The authority had produced a Food Law Enforcement Service Plan 2008/2009, which had been approved by members in April 2008. This was broadly in line with official guidance, but future service plans would benefit from the inclusion of the additional information as set out in the Service Planning Guidance in the Framework Agreement.
The service had a documented procedure to ensure that the food premises database was up-to-date and that information relating to inspections and other food law enforcement activities were accurate, although there was no evidence to show that this procedure has been followed. However, following the recent appointment of a principal officer, the food premises database had been thoroughly reviewed, involving the assessment of approximately 2,000 premises and related amendments to action codes.
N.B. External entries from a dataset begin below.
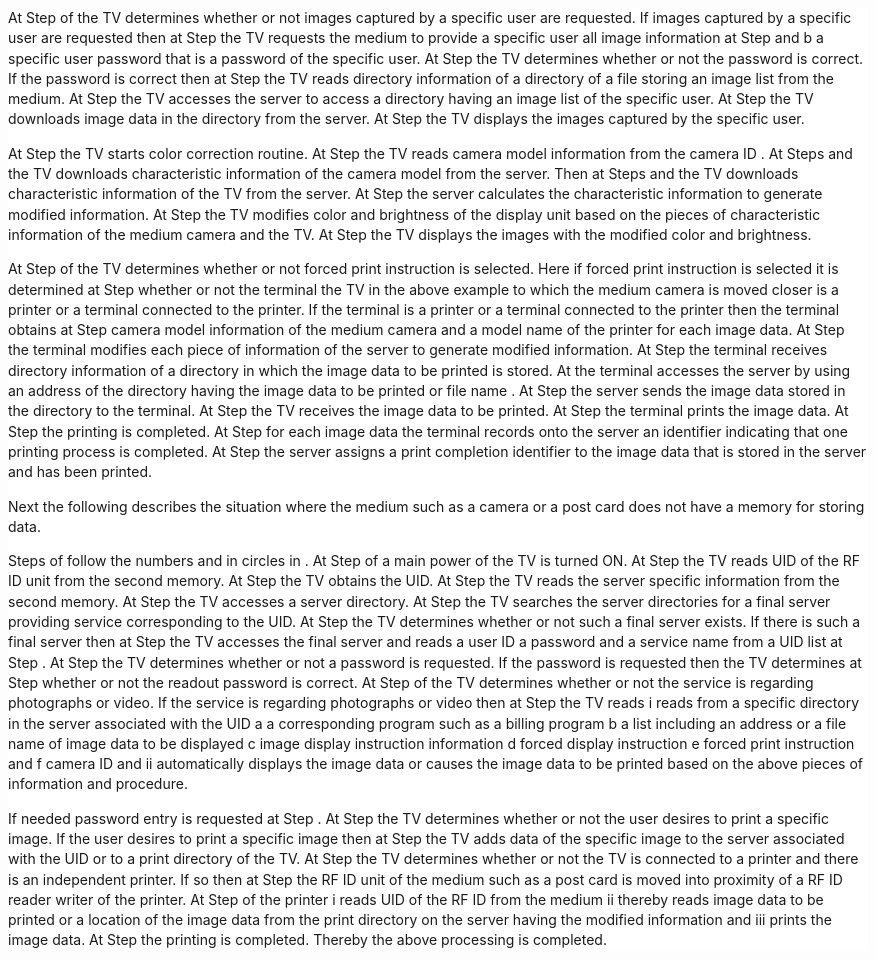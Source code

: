 At Step of the TV determines whether or not images captured by a specific user are requested. If images captured by a specific user are requested then at Step the TV requests the medium to provide a specific user all image information at Step and b a specific user password that is a password of the specific user. At Step the TV determines whether or not the password is correct. If the password is correct then at Step the TV reads directory information of a directory of a file storing an image list from the medium. At Step the TV accesses the server to access a directory having an image list of the specific user. At Step the TV downloads image data in the directory from the server. At Step the TV displays the images captured by the specific user.

At Step the TV starts color correction routine. At Step the TV reads camera model information from the camera ID . At Steps and the TV downloads characteristic information of the camera model from the server. Then at Steps and the TV downloads characteristic information of the TV from the server. At Step the server calculates the characteristic information to generate modified information. At Step the TV modifies color and brightness of the display unit based on the pieces of characteristic information of the medium camera and the TV. At Step the TV displays the images with the modified color and brightness.

At Step of the TV determines whether or not forced print instruction is selected. Here if forced print instruction is selected it is determined at Step whether or not the terminal the TV in the above example to which the medium camera is moved closer is a printer or a terminal connected to the printer. If the terminal is a printer or a terminal connected to the printer then the terminal obtains at Step camera model information of the medium camera and a model name of the printer for each image data. At Step the terminal modifies each piece of information of the server to generate modified information. At Step the terminal receives directory information of a directory in which the image data to be printed is stored. At the terminal accesses the server by using an address of the directory having the image data to be printed or file name . At Step the server sends the image data stored in the directory to the terminal. At Step the TV receives the image data to be printed. At Step the terminal prints the image data. At Step the printing is completed. At Step for each image data the terminal records onto the server an identifier indicating that one printing process is completed. At Step the server assigns a print completion identifier to the image data that is stored in the server and has been printed.

Next the following describes the situation where the medium such as a camera or a post card does not have a memory for storing data.

Steps of follow the numbers and in circles in . At Step of a main power of the TV is turned ON. At Step the TV reads UID of the RF ID unit from the second memory. At Step the TV obtains the UID. At Step the TV reads the server specific information from the second memory. At Step the TV accesses a server directory. At Step the TV searches the server directories for a final server providing service corresponding to the UID. At Step the TV determines whether or not such a final server exists. If there is such a final server then at Step the TV accesses the final server and reads a user ID a password and a service name from a UID list at Step . At Step the TV determines whether or not a password is requested. If the password is requested then the TV determines at Step whether or not the readout password is correct. At Step of the TV determines whether or not the service is regarding photographs or video. If the service is regarding photographs or video then at Step the TV reads i reads from a specific directory in the server associated with the UID a a corresponding program such as a billing program b a list including an address or a file name of image data to be displayed c image display instruction information d forced display instruction e forced print instruction and f camera ID and ii automatically displays the image data or causes the image data to be printed based on the above pieces of information and procedure.

If needed password entry is requested at Step . At Step the TV determines whether or not the user desires to print a specific image. If the user desires to print a specific image then at Step the TV adds data of the specific image to the server associated with the UID or to a print directory of the TV. At Step the TV determines whether or not the TV is connected to a printer and there is an independent printer. If so then at Step the RF ID unit of the medium such as a post card is moved into proximity of a RF ID reader writer of the printer. At Step of the printer i reads UID of the RF ID from the medium ii thereby reads image data to be printed or a location of the image data from the print directory on the server having the modified information and iii prints the image data. At Step the printing is completed. Thereby the above processing is completed.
File and database record checks on current inspection activity confirmed that the authority was beginning to implement an effective food premises inspection programme. Although the majority of premises inspections had been carried out by the contractors within the timescales set in the Code of Practice, there was little evidence of any follow-up action at unsatisfactory food businesses. Approved establishments files were found to be incomplete, with approval documents and inspection details missing.
The authority had not implemented a procedure for the authorisation of officers and this had contributed to officers being authorised for areas of work for which they lacked the required experience, competency and training. However, this was now being addressed through the development of a documented process for officer authorisations.
There was evidence of quantitative internal monitoring of food premises inspections against the annual programme, but no historical evidence of any qualitative monitoring across the full range of food safety service activities. Some recent changes had been introduced including the production of a revised internal monitoring procedure.